Decoding Compact Disc Audio From Scratch

In the rare case we listen to an audio CD these days, we typically rely on off-the-shelf hardware to decode the 1s and 0s into the dulcet tones of Weird Al Yankovic for our listening pleasure. [Lukas], however, was recently inspired to try decoding the pits and lands of a CD into audio for himself.

A fair bit goes into decoding Red Book digital audio.

[Lukas] did the smart thing, and headed straight to the official Red Book Audio CD standard documents freely available on archive.org. That’s a heck of a lot cheaper than the €345 some publishers want to charge.
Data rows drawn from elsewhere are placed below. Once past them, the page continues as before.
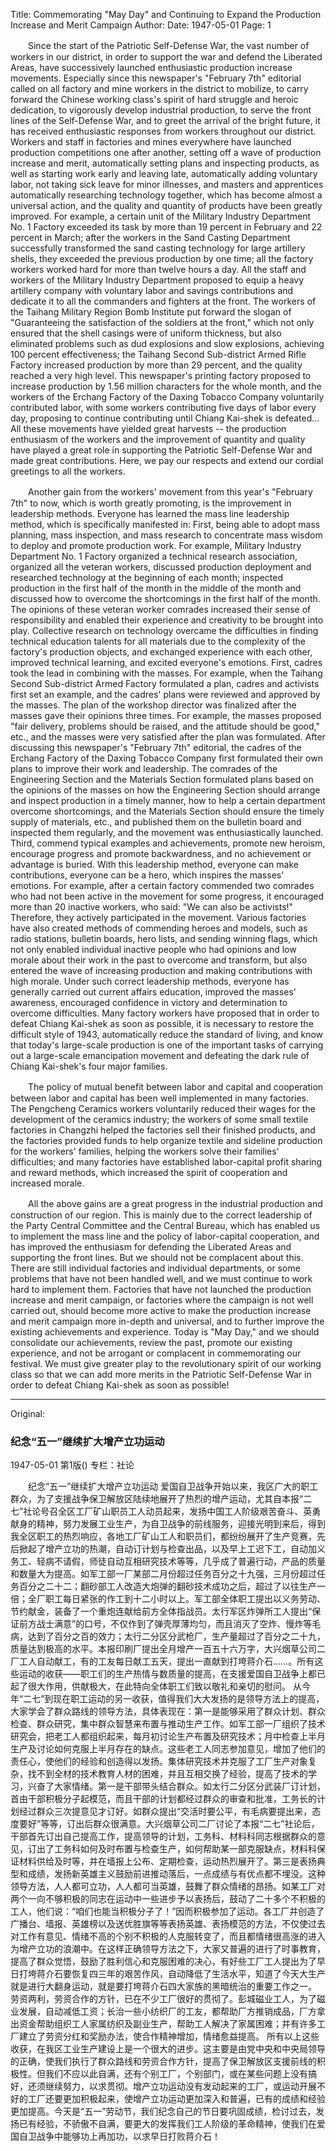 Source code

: Title: Commemorating "May Day" and Continuing to Expand the Production Increase and Merit Campaign
Author:
Date: 1947-05-01
Page: 1

　　Since the start of the Patriotic Self-Defense War, the vast number of workers in our district, in order to support the war and defend the Liberated Areas, have successively launched enthusiastic production increase movements. Especially since this newspaper's "February 7th" editorial called on all factory and mine workers in the district to mobilize, to carry forward the Chinese working class's spirit of hard struggle and heroic dedication, to vigorously develop industrial production, to serve the front lines of the Self-Defense War, and to greet the arrival of the bright future, it has received enthusiastic responses from workers throughout our district. Workers and staff in factories and mines everywhere have launched production competitions one after another, setting off a wave of production increase and merit, automatically setting plans and inspecting products, as well as starting work early and leaving late, automatically adding voluntary labor, not taking sick leave for minor illnesses, and masters and apprentices automatically researching technology together, which has become almost a universal action, and the quality and quantity of products have been greatly improved. For example, a certain unit of the Military Industry Department No. 1 Factory exceeded its task by more than 19 percent in February and 22 percent in March; after the workers in the Sand Casting Department successfully transformed the sand casting technology for large artillery shells, they exceeded the previous production by one time; all the factory workers worked hard for more than twelve hours a day. All the staff and workers of the Military Industry Department proposed to equip a heavy artillery company with voluntary labor and savings contributions and dedicate it to all the commanders and fighters at the front. The workers of the Taihang Military Region Bomb Institute put forward the slogan of "Guaranteeing the satisfaction of the soldiers at the front," which not only ensured that the shell casings were of uniform thickness, but also eliminated problems such as dud explosions and slow explosions, achieving 100 percent effectiveness; the Taihang Second Sub-district Armed Rifle Factory increased production by more than 29 percent, and the quality reached a very high level. This newspaper's printing factory proposed to increase production by 1.56 million characters for the whole month, and the workers of the Erchang Factory of the Daxing Tobacco Company voluntarily contributed labor, with some workers contributing five days of labor every day, proposing to continue contributing until Chiang Kai-shek is defeated... All these movements have yielded great harvests -- the production enthusiasm of the workers and the improvement of quantity and quality have played a great role in supporting the Patriotic Self-Defense War and made great contributions. Here, we pay our respects and extend our cordial greetings to all the workers.

　　Another gain from the workers' movement from this year's "February 7th" to now, which is worth greatly promoting, is the improvement in leadership methods. Everyone has learned the mass line leadership method, which is specifically manifested in: First, being able to adopt mass planning, mass inspection, and mass research to concentrate mass wisdom to deploy and promote production work. For example, Military Industry Department No. 1 Factory organized a technical research association, organized all the veteran workers, discussed production deployment and researched technology at the beginning of each month; inspected production in the first half of the month in the middle of the month and discussed how to overcome the shortcomings in the first half of the month. The opinions of these veteran worker comrades increased their sense of responsibility and enabled their experience and creativity to be brought into play. Collective research on technology overcame the difficulties in finding technical education talents for all materials due to the complexity of the factory's production objects, and exchanged experience with each other, improved technical learning, and excited everyone's emotions. First, cadres took the lead in combining with the masses. For example, when the Taihang Second Sub-district Armed Factory formulated a plan, cadres and activists first set an example, and the cadres' plans were reviewed and approved by the masses. The plan of the workshop director was finalized after the masses gave their opinions three times. For example, the masses proposed "fair delivery, problems should be raised, and the attitude should be good," etc., and the masses were very satisfied after the plan was formulated. After discussing this newspaper's "February 7th" editorial, the cadres of the Erchang Factory of the Daxing Tobacco Company first formulated their own plans to improve their work and leadership. The comrades of the Engineering Section and the Materials Section formulated plans based on the opinions of the masses on how the Engineering Section should arrange and inspect production in a timely manner, how to help a certain department overcome shortcomings, and the Materials Section should ensure the timely supply of materials, etc., and published them on the bulletin board and inspected them regularly, and the movement was enthusiastically launched. Third, commend typical examples and achievements, promote new heroism, encourage progress and promote backwardness, and no achievement or advantage is buried. With this leadership method, everyone can make contributions, everyone can be a hero, which inspires the masses' emotions. For example, after a certain factory commended two comrades who had not been active in the movement for some progress, it encouraged more than 20 inactive workers, who said: "We can also be activists!" Therefore, they actively participated in the movement. Various factories have also created methods of commending heroes and models, such as radio stations, bulletin boards, hero lists, and sending winning flags, which not only enabled individual inactive people who had opinions and low morale about their work in the past to overcome and transform, but also entered the wave of increasing production and making contributions with high morale. Under such correct leadership methods, everyone has generally carried out current affairs education, improved the masses' awareness, encouraged confidence in victory and determination to overcome difficulties. Many factory workers have proposed that in order to defeat Chiang Kai-shek as soon as possible, it is necessary to restore the difficult style of 1943, automatically reduce the standard of living, and know that today's large-scale production is one of the important tasks of carrying out a large-scale emancipation movement and defeating the dark rule of Chiang Kai-shek's four major families.

　　The policy of mutual benefit between labor and capital and cooperation between labor and capital has been well implemented in many factories. The Pengcheng Ceramics workers voluntarily reduced their wages for the development of the ceramics industry; the workers of some small textile factories in Changzhi helped the factories sell their finished products, and the factories provided funds to help organize textile and sideline production for the workers' families, helping the workers solve their families' difficulties; and many factories have established labor-capital profit sharing and reward methods, which increased the spirit of cooperation and increased morale.

　　All the above gains are a great progress in the industrial production and construction of our region. This is mainly due to the correct leadership of the Party Central Committee and the Central Bureau, which has enabled us to implement the mass line and the policy of labor-capital cooperation, and has improved the enthusiasm for defending the Liberated Areas and supporting the front lines. But we should not be complacent about this. There are still individual factories and individual departments, or some problems that have not been handled well, and we must continue to work hard to implement them. Factories that have not launched the production increase and merit campaign, or factories where the campaign is not well carried out, should become more active to make the production increase and merit campaign more in-depth and universal, and to further improve the existing achievements and experience. Today is "May Day," and we should consolidate our achievements, review the past, promote our existing experience, and not be arrogant or complacent in commemorating our festival. We must give greater play to the revolutionary spirit of our working class so that we can add more merits in the Patriotic Self-Defense War in order to defeat Chiang Kai-shek as soon as possible!



<hr /> 

Original: 


### 纪念“五一”继续扩大增产立功运动

1947-05-01
第1版()
专栏：社论

　　纪念“五一”继续扩大增产立功运动
    爱国自卫战争开始以来，我区广大的职工群众，为了支援战争保卫解放区陆续地展开了热烈的增产运动，尤其自本报“二七”社论号召全区工厂矿山职员工人动员起来，发扬中国工人阶级艰苦奋斗、英勇献身的精神，努力发展工业生产，为自卫战争的前线服务，迎接光明到来后，得到我全区职工的热烈响应，各地工厂矿山工人和职员们，都纷纷展开了生产竞赛，先后掀起了增产立功的热潮，自动订计划与检查出品，以及早上工迟下工，自动加义务工、轻病不请假，师徒自动互相研究技术等等，几乎成了普遍行动，产品的质量和数量大为提高。如军工部一厂某部二月份超过任务百分之十九强，三月份超过任务百分之二十二；翻砂部工人改造大炮弹的翻砂技术成功之后，超过了以往生产一倍；全厂职工每日紧张的作工到十二小时以上。军工部全体职工提出以义务劳动、节约献金，装备了一个重炮连献给前方全体指战员。太行军区炸弹所工人提出“保证前方战士满意”的口号，不仅作到了弹壳厚薄均匀，而且消灭了空炸、慢炸等毛病，达到了百分之百的效力；太行二分区分武枪厂，生产量超过了百分之二十九，质量达到极高的水平。本报印刷厂提出全月增产一百五十六万字，大兴烟草公司二厂工人自动献工，有的工友每日献工五天，提出一直献到打垮蒋介石……。所有这些运动的收获——职工们的生产热情与数质量的提高，在支援爱国自卫战争上都已起了很大作用，供献极大，在此特向全体职工们致以敬礼和亲切的慰问。
    从今年“二七”到现在职工运动的另一收获，值得我们大大发扬的是领导方法上的提高，大家学会了群众路线的领导方法，具体表现在：第一是能够采用了群众计划、群众检查、群众研究，集中群众智慧来布置与推动生产工作。如军工部一厂组织了技术研究会，把老工人都组织起来，每月初讨论生产布置及研究技术；月中检查上半月生产及讨论如何克服上半月存在的缺点。这些老工人同志参加意见，增加了他们的责任心，使他们的经验和创造得以发扬。集体研究技术并克服了工厂生产对象复杂，找不到全材的技术教育人材的困难，并且互相交换了经验，提高了技术的学习，兴奋了大家情绪。第一是干部带头结合群众。如太行二分区分武装厂订计划，首由干部积极分子起模范，而且干部的计划都经过群众的审查和批准，工务长的计划经过群众三次提意见才订好。如群众提出“交活时要公平，有毛病要提出来，态度要好”等等，订出后群众很满意。大兴烟草公司二厂讨论了本报“二七”社论后，干部首先订出自己提高工作，提高领导的计划，工务科、材料科同志根据群众的意见，订出了工务科如何及时布置与检查生产，如何帮助某一部克服缺点，材料科保证材料供给及时等，并在墙报上公布、定期检查，运动热烈展开了。第三是表扬典型和成绩，发扬新英雄主义鼓励前进推动落后，一点成绩与有优点都不埋没。这种领导方法，人人都可立功，人人都可当英雄，鼓舞了群众情绪的昂扬。如某工厂对两个一向不够积极的同志在运动中一些进步予以表扬后，鼓动了二十多个不积极的工人，他们说：“咱们也能当积极分子了！”因而积极参加了运动。各工厂并创造了广播台、墙报、英雄榜以及送优胜旗等等表扬英雄、表扬模范的方法，不仅使过去对工作有意见、情绪不高的个别不积极的人克服转变了，而且都情绪很高涨的进入为增产立功的浪潮中。在这样正确领导方法之下，大家又普遍的进行了时事教育，提高了群众觉悟，鼓励了胜利信心和克服困难的决心，有好些工厂工人提出为了早日打垮蒋介石要恢复四三年的艰苦作风，自动降低了生活水平，知道了今天大生产就是进行大翻身运动，就是要打垮蒋介石四大家族的黑暗统治的重要工作之一。
    劳资两利，劳资合作的方针，已在不少工厂很好的贯彻了。彭城磁业工人，为了磁业发展，自动减低工资；长治一些小纺织厂的工友，都帮助厂方推销成品，厂方拿出资金帮助组织工人家属纺织及副业生产，帮助工人解决了家属困难；并有许多工厂建立了劳资分红和奖励办法，使合作精神增加，情绪愈益提高。
    所有以上这些收获，在我区工业生产建设上是一个很大的进步。这主要是由党中央和中央局领导的正确，使我们执行了群众路线和劳资合作方针，提高了保卫解放区支援前线的积极性。但我们不应以此自满，还有个别工厂，个别部门，或在某些问题上没有搞好，还须继续努力，以求贯彻。增产立功运动没有发动起来的工厂，或运动开展不好的工厂还要更加积极起来，使增产立功运动更加深入和普遍，已有的成绩和经验更加提高。今天是“五一”劳动节，我们纪念自己的节日要巩固成绩，检讨过去，发扬已有经验，不骄傲不自满，要更大的发挥我们工人阶级的革命精神，使我们在爱国自卫战争中能够功上再加功，以求早日打败蒋介石！
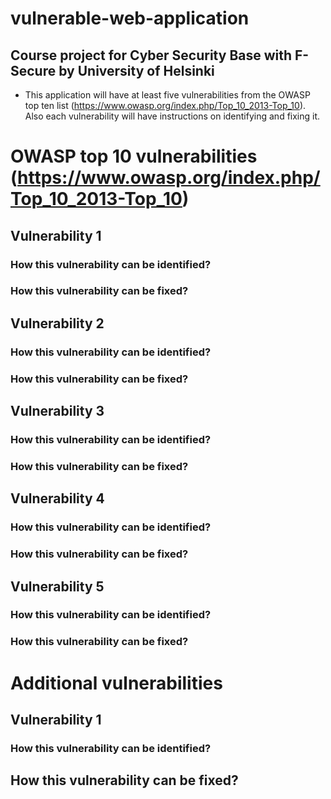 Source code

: # vulnerable-web-application
## Course project for Cyber Security Base with F-Secure by University of Helsinki

- This application will have at least five vulnerabilities from the OWASP top ten list (https://www.owasp.org/index.php/Top_10_2013-Top_10). Also each vulnerability will have instructions on identifying and fixing it.

# OWASP top 10 vulnerabilities (https://www.owasp.org/index.php/Top_10_2013-Top_10)
## Vulnerability 1
### How this vulnerability can be identified?

### How this vulnerability can be fixed?

## Vulnerability 2
### How this vulnerability can be identified?

### How this vulnerability can be fixed?

## Vulnerability 3
### How this vulnerability can be identified?

### How this vulnerability can be fixed?

## Vulnerability 4
### How this vulnerability can be identified?

### How this vulnerability can be fixed?

## Vulnerability 5
### How this vulnerability can be identified?

### How this vulnerability can be fixed?

# Additional vulnerabilities

## Vulnerability 1
### How this vulnerability can be identified?

## How this vulnerability can be fixed?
Not wanting to use a microscope to read the individual pits and lands of the disc, [Lukas] used a DVD player. The electrical signals from the optical pickup were captured with an oscilloscope. 4 megasamples of the output were taken at a rate of 20 megasamples per second. This data was then ported over to a PC for further analysis in Python.

[Lukas] steps us through the methodology of turning this raw data of pits and lands into real audio. It’s a lot of work, and there are some confusing missteps thanks to the DVD player’s quirks. However, [Lukas] gets there in the end and shows that he truly understands how Red Book audio really works.

It’s always interesting to see older media explored at the bare level with logic analyzers and oscilloscopes. If you’ve been doing similar investigative work, don’t hesitate to drop us a line! 

36 thoughts on “Decoding Compact Disc Audio From Scratch

  1. I just bought a set of the first five Lovin Spoonful albums. And a set of thefirst five (Young) Rascal albums. Fortydollars total, came from the UK.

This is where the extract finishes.